== WORK TO BE COMPLETED ==
Give the count of lines in the records below that contain "queries", with no other words.

Saved entries
++++++++

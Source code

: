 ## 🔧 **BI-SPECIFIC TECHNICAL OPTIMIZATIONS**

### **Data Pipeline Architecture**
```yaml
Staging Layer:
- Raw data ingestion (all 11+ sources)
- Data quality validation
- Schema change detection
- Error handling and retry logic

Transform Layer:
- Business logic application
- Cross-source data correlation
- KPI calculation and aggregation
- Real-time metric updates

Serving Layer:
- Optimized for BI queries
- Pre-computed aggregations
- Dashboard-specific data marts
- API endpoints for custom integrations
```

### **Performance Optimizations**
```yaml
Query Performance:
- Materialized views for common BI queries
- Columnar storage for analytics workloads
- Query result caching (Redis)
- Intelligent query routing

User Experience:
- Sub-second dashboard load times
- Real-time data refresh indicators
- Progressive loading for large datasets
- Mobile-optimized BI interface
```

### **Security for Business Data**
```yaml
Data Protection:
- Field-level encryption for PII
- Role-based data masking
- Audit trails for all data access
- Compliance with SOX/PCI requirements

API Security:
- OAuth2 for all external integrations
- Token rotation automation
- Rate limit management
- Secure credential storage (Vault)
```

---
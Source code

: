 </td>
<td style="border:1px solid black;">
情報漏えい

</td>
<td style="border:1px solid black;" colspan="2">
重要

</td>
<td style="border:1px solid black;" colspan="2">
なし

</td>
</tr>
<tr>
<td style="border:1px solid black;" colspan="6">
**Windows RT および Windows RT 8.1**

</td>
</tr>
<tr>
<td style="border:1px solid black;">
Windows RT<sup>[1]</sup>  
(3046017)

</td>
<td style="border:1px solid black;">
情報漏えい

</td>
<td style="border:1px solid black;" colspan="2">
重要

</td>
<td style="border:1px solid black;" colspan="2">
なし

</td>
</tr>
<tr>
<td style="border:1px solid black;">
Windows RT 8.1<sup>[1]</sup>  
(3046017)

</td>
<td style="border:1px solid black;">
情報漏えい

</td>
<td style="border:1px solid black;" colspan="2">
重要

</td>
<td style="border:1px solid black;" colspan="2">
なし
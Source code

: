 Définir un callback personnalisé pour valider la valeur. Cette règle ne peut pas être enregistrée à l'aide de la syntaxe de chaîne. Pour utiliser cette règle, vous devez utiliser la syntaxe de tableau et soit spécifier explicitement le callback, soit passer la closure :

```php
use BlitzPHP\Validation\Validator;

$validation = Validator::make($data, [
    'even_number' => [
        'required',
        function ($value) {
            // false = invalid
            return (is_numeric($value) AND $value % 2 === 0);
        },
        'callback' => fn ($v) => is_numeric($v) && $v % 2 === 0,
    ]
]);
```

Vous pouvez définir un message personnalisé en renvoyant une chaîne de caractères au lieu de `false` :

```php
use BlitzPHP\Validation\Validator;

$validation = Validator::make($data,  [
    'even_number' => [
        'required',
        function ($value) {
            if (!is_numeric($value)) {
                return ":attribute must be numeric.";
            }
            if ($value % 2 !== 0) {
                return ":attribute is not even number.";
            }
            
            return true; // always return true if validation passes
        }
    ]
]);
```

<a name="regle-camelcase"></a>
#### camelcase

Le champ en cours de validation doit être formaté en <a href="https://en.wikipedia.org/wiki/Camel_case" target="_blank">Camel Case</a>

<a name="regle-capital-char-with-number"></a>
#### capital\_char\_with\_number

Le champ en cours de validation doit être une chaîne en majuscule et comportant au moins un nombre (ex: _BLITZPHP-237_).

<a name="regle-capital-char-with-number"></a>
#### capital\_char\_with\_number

++++++++

== TASK SOLUTION ==
2